Regarding economic credibility, it is fair to say that Stormont’s relationship with the Treasury has been getting increasingly rocky in recent years. It is not surprising when the background music is the Executive’s bungling of RHI and the Finance Minister is a leading member of a party which put the UK’s subvention at perhaps as little as £2.7 billion. Put simply, Stormont’s regard for efficiency and economic facts is found wanting. The Executive could remedy this by quickly establishing a fiscal council, which has already missed its deadline, to report on the Executive’s spending proposals and finances. Simon Hoare, the Northern Ireland Select Committee Chair, is right to say that the Executive will “go into argue with the Treasury for extra funds with one hand tied behind their back” if they don’t follow through on this basic commitment. Given the economic forecasts, they cannot build this goodwill up soon enough.

With COVID and an election looming, Conor Murphy has understandably ruled out increasing the regional rate for 2021-22, but that iron Executive party consensus is going to come under pressure with the predicted budget strains. COVID adds an extra spanner in the works as the Executive will have to get creative to free up enough funds to aid and target the recovery. The days are long gone since Stormont’s old talk of cutting corporation tax to 12.5%.

While COVID has made it difficult to plan – to the extent that even the Treasury has signed up to a one-year budget in many areas as it contends with COVID – the Executive has a long record of short-termism on budgets.
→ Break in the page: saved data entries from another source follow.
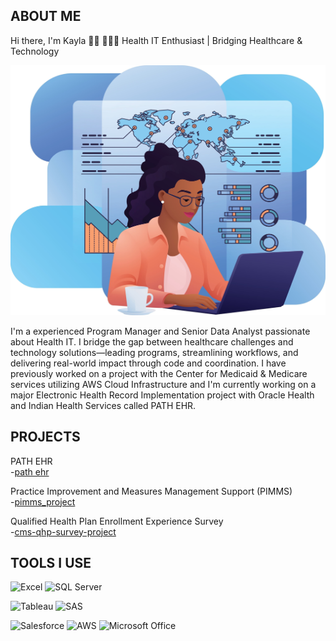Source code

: ## ABOUT ME
Hi there, I'm Kayla 👋🏿 👩🏿‍💻 Health IT Enthusiast | Bridging Healthcare & Technology 
<p align="center">
  <img src="Shutterstock_2603055635-2.png" width="700" height="400"/>
</p>
I'm a experienced Program Manager and Senior Data Analyst passionate about Health IT. I bridge the gap between healthcare challenges and technology solutions—leading programs, streamlining workflows, and delivering real-world impact through code and coordination. I have previously worked on a project with the Center for Medicaid & Medicare services utilizing AWS Cloud Infrastructure and I'm currently working on a major Electronic Health Record Implementation project with Oracle Health and Indian Health Services called PATH EHR.

## PROJECTS
PATH EHR  
  -[path ehr](https://github.com/kreid191814/path-ehr-)

Practice Improvement and Measures Management Support (PIMMS)  
  -[pimms_project](https://github.com/kreid191814/pimms_project)

Qualified Health Plan Enrollment Experience Survey  
  -[cms-qhp-survey-project](https://github.com/kreid191814/cms-qhp-survey-project)

## TOOLS I USE

<img src="https://img.icons8.com/color/48/microsoft-excel-2019--v1.png" alt="Excel" width="40"/> ![SQL Server](https://img.shields.io/badge/SQL_Server-CC2927?style=for-the-badge&logo=microsoftsqlserver&logoColor=white)

<img src="https://img.icons8.com/color/48/tableau-software.png" alt="Tableau" width="40"/> <img src="https://cdn.jsdelivr.net/gh/devicons/devicon/icons/sas/sas-original.svg" alt="SAS" width="40"/>

<img src="https://img.icons8.com/ios-filled/50/salesforce.png" alt="Salesforce" width="40"/> <img src="https://img.icons8.com/color/48/amazon-web-services.png" alt="AWS" width="40"/> <img src="https://img.icons8.com/color/48/microsoft-office-2019.png" alt="Microsoft Office" width="40"/>








<!--





-->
The last multi-year budget was set way back in 2011, which is quite a contrast to the long-term thinking of the Scottish Government as its budget runs until 2026 in some areas. Multi-year budgets provide the stability to plan on public sector reform and capital programmes; a strategic lens to target specific industries, projects and people who have been most impacted by the pandemic; and the space to address long-running issues such as skills shortages and the crisis in mental health. One of the few advantages of the devolved system in Northern Ireland is how it enables the Assembly to – theoretically – be fleet of foot, while still prioritising local needs, in situations such as implementing an economic strategy for the COVID recovery. While the elected Executive parties haven’t been much use in doing so to date, that potential hasn’t gone away, you know.

As I have suggested, COVID and the 2022 election could change the calculation there in marrying and aligning a Programme for Government with funding allocations and a multi-year budget. The silo mentality of the Executive’s Departments, the political system and the baked in tension of a multi-party Executive makes a Scottish level of coordination and planning fanciful, but — if we take it as written that Stormont will stay standing — there’s little reason that the Executive can’t use the remainder of this mandate to do serious work on a PFG and lay the groundwork for more effective governance in the next mandate.

Insofar as the ‘make Northern Ireland work’ mantra goes, these are just some steps that the Executive could take over the coming years. To that extent, these forecasts, along with the election, present something of an opportunity to get off the Stormont conveyor belt of ducking difficult issues and prioritising short-term electoral considerations. It may be that a ‘make Northern Ireland work’ prioritisation is what makes so many in my generation drift towards Alliance; we’ll have to wait until next year to see. All I know is that with each year that passes, it will become ever clearer that we can ill afford not to adopt that mantra.